Cármen Lúcia, porém, afirmou que há um “quadro muito grave” e que é difícil acreditar em coincidências. “Fizeram pagamentos em datas próximas ao recebimento de valores a essa pessoa supostamente em lotação informal no gabinete do magistrado. O acervo probatório me leva à mesma conclusão do colega Luciano Frota, me parece que o afastamento se impõe. Ainda que não tenha a prova concreta, há todos indícios que formam um quadro extremamente forte na direção proposta pelo meu colega que divergiu do relator”, afirmou.

Rio de Janeiro

Nesta terça, o CNJ também concluiu julgamento para manter a aposentadoria compulsória do juiz Rafael de Oliveira Fonseca, acusado de autorizar escutas ilegais, destruir provas, atuar em processos que não lhe competiam e repassar armas, carros e outros bens apreendidos pela polícia a assessores. O magistrado foi condenado à penalidade máxima a que um juiz está sujeito no Brasil, a aposentadoria compulsória, com vencimentos proporcionais ao tempo de serviço, em 2013, pelo Órgão Especial do Tribunal de Justiça do Rio de Janeiro – numa votação de placar de 19 votos a 2.

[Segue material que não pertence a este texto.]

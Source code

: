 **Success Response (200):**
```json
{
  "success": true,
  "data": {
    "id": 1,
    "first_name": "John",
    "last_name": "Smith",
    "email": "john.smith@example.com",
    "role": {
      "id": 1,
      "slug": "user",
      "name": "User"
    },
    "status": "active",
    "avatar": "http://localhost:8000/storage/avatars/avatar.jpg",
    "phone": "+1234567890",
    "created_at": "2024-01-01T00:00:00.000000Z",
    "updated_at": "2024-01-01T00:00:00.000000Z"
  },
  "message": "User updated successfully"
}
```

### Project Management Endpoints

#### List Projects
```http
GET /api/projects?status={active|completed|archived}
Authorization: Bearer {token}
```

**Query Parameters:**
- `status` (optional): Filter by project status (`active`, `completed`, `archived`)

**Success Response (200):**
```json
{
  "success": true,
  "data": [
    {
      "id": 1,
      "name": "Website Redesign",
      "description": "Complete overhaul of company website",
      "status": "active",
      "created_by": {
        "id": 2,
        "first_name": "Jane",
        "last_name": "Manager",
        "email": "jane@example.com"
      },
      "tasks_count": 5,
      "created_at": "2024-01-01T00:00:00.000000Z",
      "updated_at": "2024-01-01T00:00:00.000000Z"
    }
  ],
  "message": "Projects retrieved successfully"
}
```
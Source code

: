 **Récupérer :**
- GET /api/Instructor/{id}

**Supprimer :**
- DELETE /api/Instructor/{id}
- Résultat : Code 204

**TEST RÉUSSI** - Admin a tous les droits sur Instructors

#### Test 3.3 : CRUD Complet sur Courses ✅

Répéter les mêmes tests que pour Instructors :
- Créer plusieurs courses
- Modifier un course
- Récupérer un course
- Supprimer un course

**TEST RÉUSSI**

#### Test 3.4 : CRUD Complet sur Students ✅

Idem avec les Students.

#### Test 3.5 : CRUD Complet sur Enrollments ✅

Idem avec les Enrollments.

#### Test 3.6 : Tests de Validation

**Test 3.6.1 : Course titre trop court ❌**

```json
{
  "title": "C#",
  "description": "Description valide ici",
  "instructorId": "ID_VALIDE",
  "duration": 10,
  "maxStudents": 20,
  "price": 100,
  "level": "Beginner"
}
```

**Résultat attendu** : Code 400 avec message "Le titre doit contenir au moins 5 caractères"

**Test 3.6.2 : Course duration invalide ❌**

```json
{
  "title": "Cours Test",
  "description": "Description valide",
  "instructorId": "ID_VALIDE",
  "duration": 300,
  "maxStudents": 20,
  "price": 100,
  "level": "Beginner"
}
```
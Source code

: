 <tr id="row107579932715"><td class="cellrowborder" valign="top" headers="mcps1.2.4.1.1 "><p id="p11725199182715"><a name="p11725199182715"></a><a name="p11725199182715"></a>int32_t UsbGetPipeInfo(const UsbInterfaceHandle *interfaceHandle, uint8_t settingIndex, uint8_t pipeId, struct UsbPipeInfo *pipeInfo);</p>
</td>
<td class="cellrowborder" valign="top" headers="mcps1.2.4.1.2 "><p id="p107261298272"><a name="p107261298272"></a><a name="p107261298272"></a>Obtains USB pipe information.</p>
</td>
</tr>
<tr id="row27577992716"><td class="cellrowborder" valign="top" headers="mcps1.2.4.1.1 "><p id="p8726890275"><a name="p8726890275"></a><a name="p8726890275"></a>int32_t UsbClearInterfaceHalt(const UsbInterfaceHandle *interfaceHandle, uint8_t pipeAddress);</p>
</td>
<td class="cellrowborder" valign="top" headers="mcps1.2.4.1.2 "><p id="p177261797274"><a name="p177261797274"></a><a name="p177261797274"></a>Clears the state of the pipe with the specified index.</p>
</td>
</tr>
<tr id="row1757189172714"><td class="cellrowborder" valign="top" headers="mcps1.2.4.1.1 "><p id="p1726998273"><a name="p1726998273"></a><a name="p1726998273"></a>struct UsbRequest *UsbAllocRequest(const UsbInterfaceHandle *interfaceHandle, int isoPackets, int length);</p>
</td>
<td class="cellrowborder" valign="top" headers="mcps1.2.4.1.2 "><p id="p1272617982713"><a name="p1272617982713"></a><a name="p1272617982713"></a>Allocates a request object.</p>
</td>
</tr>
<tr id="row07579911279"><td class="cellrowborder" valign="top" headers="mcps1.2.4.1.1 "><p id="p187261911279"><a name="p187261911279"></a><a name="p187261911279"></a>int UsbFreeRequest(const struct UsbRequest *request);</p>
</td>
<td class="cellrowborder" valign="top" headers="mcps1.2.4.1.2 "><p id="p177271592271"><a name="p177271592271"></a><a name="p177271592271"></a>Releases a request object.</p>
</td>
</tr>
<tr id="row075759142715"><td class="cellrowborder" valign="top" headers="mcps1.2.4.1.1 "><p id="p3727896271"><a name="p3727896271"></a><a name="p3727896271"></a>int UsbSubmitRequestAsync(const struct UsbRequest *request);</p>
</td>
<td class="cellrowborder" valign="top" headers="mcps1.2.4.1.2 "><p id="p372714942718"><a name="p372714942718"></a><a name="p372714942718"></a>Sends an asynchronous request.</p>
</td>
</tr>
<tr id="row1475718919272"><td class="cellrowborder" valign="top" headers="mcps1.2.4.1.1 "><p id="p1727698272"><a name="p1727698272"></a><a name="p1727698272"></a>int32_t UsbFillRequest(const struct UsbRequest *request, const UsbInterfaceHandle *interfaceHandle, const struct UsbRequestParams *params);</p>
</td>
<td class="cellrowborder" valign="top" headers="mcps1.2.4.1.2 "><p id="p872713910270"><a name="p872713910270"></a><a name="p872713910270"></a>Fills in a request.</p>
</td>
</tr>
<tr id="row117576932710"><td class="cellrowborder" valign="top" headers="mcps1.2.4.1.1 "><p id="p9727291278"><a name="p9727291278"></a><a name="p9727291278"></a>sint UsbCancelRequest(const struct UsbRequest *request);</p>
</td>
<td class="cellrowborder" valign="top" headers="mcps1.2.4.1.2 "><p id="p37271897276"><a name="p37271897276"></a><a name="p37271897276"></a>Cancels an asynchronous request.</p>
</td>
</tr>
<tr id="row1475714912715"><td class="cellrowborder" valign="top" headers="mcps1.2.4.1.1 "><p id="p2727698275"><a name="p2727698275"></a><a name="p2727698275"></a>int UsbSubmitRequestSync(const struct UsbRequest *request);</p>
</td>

Já havia maioria para condenar o magistrado, mas o julgamento foi interrompido por pedido de vistas do relator, conselheiro Henrique Ávila, que já tinha votado, mas pediu mais tempo para dirimir dúvidas levantadas pelos colegas. O caso foi retomado nesta terça e acabou em 8 a 6 para manter decisão do TJRJ contra o juiz.